__What you have to do__: Your answer should be one number: the count of lines in the data below that include "assets".

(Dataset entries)
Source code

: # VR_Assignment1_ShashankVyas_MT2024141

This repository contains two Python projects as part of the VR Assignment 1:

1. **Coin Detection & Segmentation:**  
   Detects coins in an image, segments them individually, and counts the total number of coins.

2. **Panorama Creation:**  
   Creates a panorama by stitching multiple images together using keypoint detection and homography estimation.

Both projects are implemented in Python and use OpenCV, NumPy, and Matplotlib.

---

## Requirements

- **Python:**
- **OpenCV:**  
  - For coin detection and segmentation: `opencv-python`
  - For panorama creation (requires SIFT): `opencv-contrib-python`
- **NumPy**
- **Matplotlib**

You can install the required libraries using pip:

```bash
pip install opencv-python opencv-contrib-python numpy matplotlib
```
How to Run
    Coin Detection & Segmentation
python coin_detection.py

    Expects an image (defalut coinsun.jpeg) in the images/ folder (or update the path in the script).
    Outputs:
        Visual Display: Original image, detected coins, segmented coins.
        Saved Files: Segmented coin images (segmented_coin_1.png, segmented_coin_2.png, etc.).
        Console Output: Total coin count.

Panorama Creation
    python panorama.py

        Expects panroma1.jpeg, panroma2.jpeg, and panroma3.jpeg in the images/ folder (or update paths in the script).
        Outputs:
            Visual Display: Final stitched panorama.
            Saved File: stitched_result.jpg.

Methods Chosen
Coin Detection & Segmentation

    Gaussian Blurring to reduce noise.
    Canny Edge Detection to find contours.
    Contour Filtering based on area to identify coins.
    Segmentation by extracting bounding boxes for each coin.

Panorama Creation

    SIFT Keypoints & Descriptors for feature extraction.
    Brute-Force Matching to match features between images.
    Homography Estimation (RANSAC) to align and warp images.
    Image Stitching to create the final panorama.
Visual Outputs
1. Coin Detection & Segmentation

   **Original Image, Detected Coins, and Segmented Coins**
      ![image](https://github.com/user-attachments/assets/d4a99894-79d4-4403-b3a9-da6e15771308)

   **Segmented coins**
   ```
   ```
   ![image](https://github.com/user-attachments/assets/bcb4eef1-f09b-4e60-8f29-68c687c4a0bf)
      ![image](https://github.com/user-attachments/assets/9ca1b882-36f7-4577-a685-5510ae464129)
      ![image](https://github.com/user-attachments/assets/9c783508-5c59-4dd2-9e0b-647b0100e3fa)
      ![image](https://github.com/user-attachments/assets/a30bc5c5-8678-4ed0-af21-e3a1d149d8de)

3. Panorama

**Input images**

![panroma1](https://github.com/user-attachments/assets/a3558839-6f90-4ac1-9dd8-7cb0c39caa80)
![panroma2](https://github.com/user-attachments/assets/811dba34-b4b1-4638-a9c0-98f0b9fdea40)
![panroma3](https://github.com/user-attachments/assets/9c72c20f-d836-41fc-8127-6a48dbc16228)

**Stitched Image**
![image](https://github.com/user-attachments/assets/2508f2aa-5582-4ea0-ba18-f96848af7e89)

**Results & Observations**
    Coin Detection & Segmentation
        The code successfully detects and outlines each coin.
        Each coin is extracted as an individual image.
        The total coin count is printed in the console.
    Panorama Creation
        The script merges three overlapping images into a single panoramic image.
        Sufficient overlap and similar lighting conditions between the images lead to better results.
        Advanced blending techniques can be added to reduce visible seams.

__Answer__: 9